It's the Stupidity, Stupid
There's a fine little debate going on at my friend Mark's blog, The Decembrist.
Feel free to join in a mix it up. But keep it clean and don't be stupid
The thread weaves its way through some interesting topics such as secret handshakes, spiteful bumper stickers, Social Security reform, and the nature of President Bush’s mandate.
My position is that winning a majority of the 120 million votes cast by a margin of 3.5 million constitutes a powerful mandate to realize the vision that Bush articulated during the campaign.
Mark’s position – and I’m taking a chance here by defining it for him – is that Bush articulated no vision whatsoever unless you count a series of vicious attacks on John Kerry as a vision.
In a narrow sense, yes, many voters made their decision based on superficial personal characteristics of the candidates themselves.

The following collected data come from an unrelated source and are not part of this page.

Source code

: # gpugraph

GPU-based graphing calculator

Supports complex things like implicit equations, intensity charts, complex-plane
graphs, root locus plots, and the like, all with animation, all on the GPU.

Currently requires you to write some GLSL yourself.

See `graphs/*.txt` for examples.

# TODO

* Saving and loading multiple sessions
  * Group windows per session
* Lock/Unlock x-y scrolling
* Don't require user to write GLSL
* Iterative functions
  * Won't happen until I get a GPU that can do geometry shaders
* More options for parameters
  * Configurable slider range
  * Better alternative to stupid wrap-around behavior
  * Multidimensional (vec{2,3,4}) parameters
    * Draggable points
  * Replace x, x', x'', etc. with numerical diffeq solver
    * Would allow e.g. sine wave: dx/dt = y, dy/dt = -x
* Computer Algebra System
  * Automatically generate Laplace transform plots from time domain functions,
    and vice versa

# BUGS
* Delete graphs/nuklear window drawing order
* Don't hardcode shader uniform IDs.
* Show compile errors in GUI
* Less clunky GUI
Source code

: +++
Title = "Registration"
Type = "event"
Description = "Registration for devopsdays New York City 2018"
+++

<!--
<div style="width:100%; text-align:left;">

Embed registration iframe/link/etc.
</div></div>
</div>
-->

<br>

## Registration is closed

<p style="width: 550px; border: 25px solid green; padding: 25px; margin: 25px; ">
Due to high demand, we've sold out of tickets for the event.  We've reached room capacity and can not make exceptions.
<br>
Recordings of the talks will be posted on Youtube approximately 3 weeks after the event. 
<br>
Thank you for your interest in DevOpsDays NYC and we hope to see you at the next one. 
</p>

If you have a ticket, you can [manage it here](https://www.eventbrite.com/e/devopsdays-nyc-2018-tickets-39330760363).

But most of the electorate had made up their minds months and weeks before November. That makes me think that individual policy positions played less of a role in this election than did gut feelings about large issues such as war and peace, the role of government, the trajectory of our culture.
If that’s the case then Americans by a convincing majority ratified George Bush’s approach to the war on Islamofascism and rejected the approach that would have us treat Islamist terrorism as a criminal matter rather than an existential threat. Voters gave permission to the federal government to aggressively intervene in the private sphere to forestall another 9/11-magnitude attack and rejected the arguments of those who oppose the Patriot Act and a unilateral surrender of civil liberties. And, if exit polls are to be believed, voters are uncomfortable about treating homosexuality as an entirely ordinary rather than vaguely dysfunctional reproductive strategy.
This doesn’t mean the conclusions of the electorate on these issues are unassailably correct. It means that the political dialogue has moved in some distinct directions.
It means the Deaniacs carrying Bush=Hitler signs and shouting “No Blood for Oil” are wasting their breathe. It means Michael Moore claiming that the Patriot Act is merely the tip of the great fascist iceberg lurking in the path of the ship of state is talking to an empty auditorium. It means gay rights advocates are going to have to make their case in ways that are less polarizing, less threatening, and less condescending to people of good will who have valid philosophical reservations.
Ultimately, the election is not about individual policy decisions. It’s about granting one candidate or the other a certain amount of political capital. The voters gave George Bush a flush bank account on November 2 and he now has the prerogative to spend his political capital any way he chooses.
My hope is that he spends it boldly and wisely.